_Problem statement_
The entries below contain a stretch that opens with the line containing "## Post overviews" and closes with the line containing "2.Node.js使用事件驱"; set down that stretch exactly, both ends included, and nothing else.

··········

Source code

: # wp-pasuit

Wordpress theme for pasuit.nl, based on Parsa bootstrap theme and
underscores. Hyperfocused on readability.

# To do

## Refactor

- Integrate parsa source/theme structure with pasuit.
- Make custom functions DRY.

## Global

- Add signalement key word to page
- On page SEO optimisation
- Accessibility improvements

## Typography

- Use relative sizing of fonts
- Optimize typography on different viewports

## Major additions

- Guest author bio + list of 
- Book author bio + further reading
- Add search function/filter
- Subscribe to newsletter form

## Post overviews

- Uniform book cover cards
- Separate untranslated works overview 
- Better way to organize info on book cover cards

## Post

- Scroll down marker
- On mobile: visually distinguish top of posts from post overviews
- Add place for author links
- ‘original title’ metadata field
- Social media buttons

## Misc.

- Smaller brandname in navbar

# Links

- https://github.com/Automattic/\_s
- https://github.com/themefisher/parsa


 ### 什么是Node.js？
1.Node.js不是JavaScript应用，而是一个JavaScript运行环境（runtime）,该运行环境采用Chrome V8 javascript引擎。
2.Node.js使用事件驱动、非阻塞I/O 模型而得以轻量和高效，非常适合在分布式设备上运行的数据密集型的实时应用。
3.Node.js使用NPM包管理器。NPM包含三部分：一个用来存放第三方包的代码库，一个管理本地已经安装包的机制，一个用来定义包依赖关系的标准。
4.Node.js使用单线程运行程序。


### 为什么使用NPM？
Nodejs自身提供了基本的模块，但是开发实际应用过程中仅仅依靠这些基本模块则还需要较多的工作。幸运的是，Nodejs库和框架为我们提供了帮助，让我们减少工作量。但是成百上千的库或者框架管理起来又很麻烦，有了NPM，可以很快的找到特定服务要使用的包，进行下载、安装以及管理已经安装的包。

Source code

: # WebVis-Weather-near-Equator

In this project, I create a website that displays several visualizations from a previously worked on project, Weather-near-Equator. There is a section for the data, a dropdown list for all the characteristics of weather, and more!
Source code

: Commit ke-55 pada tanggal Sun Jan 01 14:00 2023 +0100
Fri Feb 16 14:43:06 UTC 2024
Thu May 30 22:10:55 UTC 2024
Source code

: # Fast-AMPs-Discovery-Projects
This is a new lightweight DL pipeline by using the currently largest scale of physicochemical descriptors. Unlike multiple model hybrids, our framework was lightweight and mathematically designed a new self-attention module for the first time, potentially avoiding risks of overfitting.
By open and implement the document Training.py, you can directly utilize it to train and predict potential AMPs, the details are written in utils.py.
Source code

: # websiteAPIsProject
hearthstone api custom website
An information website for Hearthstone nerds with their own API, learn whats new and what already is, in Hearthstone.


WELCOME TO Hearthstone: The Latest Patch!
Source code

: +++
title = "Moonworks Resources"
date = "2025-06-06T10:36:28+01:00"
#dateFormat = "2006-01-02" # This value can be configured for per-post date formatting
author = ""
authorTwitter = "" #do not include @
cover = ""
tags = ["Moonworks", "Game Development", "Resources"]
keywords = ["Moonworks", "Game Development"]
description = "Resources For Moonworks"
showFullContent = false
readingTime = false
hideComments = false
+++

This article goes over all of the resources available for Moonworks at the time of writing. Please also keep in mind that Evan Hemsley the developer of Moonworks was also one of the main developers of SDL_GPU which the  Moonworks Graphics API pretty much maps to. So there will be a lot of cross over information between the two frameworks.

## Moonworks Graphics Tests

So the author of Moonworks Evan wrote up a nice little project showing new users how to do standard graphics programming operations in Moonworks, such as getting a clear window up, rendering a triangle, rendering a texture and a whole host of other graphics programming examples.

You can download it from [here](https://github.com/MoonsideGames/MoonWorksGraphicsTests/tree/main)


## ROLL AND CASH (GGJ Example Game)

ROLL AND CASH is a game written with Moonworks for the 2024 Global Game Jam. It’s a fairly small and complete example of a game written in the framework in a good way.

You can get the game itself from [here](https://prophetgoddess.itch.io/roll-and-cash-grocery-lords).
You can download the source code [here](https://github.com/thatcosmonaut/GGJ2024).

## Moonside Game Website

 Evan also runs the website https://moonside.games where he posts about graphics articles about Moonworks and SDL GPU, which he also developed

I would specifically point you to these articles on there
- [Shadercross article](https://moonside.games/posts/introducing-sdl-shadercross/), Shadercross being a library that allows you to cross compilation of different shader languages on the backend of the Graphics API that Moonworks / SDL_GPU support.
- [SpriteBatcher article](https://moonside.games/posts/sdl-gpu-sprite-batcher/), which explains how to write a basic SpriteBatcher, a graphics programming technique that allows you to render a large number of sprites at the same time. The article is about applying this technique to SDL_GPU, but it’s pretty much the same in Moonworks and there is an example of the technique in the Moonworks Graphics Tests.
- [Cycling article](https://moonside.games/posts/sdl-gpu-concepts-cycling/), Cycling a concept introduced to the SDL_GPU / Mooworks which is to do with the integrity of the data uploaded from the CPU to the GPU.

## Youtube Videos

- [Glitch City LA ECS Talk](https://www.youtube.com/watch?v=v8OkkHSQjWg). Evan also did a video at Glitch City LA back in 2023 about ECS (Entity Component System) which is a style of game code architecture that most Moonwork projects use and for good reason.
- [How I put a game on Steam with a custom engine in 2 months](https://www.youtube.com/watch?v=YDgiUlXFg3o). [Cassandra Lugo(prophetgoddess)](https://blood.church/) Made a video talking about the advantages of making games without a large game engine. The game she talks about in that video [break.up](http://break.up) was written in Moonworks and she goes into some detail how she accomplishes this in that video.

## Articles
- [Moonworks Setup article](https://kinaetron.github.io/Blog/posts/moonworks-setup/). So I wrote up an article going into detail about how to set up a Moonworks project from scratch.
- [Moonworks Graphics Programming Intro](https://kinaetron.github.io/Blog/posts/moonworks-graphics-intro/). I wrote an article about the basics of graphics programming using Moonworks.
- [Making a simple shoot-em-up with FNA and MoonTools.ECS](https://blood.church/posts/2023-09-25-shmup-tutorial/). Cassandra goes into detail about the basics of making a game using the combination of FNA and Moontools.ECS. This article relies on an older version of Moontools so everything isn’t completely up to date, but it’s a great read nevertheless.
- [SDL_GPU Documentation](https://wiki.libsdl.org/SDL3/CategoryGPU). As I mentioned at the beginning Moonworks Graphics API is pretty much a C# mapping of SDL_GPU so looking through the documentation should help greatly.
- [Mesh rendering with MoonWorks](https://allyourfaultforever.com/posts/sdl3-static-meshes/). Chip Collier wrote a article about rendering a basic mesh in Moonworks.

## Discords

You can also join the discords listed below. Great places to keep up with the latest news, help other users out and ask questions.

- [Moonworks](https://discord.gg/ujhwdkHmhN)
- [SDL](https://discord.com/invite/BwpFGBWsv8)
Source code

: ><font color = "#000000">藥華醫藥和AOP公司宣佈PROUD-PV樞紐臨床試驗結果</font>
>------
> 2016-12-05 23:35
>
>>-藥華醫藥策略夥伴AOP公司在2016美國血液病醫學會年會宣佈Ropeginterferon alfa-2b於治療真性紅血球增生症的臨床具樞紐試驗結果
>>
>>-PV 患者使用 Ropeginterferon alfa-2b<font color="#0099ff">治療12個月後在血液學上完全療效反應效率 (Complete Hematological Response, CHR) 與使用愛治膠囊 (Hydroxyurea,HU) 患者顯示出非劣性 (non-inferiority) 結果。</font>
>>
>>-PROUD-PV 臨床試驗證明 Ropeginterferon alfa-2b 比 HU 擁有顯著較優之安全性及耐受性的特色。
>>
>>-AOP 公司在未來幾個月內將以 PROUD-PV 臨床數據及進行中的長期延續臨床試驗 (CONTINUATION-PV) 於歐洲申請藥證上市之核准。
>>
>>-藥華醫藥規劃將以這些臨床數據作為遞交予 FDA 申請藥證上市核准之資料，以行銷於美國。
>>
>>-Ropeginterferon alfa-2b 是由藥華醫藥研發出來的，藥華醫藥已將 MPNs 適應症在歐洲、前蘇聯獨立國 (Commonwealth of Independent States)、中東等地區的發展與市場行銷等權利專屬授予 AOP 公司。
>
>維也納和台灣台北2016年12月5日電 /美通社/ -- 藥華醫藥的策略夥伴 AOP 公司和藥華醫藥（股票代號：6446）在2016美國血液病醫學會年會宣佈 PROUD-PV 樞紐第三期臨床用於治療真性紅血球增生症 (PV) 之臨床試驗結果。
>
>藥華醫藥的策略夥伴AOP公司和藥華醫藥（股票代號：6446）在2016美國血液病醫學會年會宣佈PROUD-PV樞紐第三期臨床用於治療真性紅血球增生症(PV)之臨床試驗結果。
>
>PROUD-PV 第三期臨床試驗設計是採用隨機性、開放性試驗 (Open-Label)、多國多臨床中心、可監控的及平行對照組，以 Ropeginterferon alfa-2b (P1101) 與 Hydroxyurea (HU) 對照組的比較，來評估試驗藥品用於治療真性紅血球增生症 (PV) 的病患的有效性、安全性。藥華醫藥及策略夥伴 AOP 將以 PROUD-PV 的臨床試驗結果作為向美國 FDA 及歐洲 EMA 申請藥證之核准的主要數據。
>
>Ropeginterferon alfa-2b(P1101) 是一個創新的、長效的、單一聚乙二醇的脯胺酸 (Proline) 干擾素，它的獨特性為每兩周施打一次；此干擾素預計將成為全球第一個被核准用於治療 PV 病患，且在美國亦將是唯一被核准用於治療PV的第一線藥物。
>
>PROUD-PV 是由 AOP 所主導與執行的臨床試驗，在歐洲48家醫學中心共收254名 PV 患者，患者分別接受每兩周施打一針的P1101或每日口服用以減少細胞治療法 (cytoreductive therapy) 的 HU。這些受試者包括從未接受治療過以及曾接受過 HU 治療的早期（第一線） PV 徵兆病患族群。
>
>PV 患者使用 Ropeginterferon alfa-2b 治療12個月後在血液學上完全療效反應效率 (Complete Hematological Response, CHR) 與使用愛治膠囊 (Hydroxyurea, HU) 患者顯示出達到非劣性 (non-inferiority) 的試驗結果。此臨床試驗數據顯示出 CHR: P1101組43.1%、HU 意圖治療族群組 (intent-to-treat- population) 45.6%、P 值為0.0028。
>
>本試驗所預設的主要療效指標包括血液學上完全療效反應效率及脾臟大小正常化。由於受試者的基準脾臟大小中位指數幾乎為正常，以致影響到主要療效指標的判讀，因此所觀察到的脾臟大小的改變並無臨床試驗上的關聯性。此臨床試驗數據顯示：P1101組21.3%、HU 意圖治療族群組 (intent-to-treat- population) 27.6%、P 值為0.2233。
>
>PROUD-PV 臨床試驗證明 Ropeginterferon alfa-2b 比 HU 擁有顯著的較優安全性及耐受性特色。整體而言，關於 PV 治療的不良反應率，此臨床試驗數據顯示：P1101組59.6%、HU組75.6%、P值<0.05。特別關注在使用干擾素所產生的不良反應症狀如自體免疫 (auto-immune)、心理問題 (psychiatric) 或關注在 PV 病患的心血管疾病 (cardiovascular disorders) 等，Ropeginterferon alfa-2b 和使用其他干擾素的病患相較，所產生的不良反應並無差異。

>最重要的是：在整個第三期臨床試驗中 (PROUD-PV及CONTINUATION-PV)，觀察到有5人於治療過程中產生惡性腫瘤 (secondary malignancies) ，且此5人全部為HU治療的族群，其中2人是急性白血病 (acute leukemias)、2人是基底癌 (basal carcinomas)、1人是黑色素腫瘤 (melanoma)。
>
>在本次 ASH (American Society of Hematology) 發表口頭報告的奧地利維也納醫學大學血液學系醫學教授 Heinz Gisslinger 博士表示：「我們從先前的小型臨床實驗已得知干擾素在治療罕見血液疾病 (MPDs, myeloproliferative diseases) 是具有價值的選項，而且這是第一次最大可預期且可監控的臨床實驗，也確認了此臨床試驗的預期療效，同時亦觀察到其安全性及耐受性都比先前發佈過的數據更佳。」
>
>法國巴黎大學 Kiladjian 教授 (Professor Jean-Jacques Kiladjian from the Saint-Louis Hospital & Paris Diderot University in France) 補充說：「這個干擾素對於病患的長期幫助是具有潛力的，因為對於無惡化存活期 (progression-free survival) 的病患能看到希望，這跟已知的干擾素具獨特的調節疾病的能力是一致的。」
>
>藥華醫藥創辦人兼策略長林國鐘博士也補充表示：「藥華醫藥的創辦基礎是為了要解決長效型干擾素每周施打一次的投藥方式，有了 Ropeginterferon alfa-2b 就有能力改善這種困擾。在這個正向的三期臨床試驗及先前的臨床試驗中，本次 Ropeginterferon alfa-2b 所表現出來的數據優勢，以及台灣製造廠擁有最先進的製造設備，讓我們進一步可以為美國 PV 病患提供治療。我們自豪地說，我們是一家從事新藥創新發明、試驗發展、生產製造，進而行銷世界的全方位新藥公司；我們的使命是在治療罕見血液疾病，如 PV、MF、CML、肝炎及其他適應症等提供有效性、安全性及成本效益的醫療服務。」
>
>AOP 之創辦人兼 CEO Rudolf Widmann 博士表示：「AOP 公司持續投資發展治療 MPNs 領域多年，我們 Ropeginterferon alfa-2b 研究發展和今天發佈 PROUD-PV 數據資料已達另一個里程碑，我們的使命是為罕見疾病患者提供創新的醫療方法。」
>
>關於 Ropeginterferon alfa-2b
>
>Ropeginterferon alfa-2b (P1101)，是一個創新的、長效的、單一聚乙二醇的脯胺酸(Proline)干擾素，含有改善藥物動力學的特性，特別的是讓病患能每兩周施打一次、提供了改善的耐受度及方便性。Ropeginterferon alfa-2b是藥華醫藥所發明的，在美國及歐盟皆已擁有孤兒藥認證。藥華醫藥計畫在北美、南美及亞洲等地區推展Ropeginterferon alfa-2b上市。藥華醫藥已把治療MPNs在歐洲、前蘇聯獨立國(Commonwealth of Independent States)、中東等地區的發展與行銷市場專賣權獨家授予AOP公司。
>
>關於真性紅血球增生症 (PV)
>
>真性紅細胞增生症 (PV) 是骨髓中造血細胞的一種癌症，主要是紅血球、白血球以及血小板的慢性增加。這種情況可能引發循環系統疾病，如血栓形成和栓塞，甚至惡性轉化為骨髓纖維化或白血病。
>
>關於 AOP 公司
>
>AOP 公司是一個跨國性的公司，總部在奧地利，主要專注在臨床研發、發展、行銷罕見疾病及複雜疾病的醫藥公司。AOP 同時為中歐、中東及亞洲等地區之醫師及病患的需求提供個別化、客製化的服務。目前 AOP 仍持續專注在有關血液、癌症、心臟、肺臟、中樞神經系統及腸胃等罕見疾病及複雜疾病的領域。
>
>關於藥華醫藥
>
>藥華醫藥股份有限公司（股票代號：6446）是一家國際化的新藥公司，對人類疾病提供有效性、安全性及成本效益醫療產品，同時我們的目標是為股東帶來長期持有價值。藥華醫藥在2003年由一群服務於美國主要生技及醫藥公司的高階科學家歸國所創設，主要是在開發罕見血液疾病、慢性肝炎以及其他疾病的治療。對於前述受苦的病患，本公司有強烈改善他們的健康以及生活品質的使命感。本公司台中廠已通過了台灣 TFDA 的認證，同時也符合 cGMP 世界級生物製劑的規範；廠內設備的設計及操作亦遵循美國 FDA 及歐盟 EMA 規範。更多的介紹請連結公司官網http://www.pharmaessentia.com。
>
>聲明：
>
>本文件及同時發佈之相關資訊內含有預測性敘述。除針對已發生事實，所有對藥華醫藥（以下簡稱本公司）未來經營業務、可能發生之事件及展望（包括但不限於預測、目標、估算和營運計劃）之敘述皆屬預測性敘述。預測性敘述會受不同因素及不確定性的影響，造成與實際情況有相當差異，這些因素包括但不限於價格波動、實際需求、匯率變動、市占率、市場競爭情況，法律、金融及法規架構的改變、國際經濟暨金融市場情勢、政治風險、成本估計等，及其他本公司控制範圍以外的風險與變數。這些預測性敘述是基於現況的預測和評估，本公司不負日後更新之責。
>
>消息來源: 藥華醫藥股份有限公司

··········

_Answer box_
## Post overviews

- Uniform book cover cards
- Separate untranslated works overview 
- Better way to organize info on book cover cards

## Post

- Scroll down marker
- On mobile: visually distinguish top of posts from post overviews
- Add place for author links
- ‘original title’ metadata field
- Social media buttons

## Misc.

- Smaller brandname in navbar

# Links

- https://github.com/Automattic/\_s
- https://github.com/themefisher/parsa


 ### 什么是Node.js？
1.Node.js不是JavaScript应用，而是一个JavaScript运行环境（runtime）,该运行环境采用Chrome V8 javascript引擎。
2.Node.js使用事件驱动、非阻塞I/O 模型而得以轻量和高效，非常适合在分布式设备上运行的数据密集型的实时应用。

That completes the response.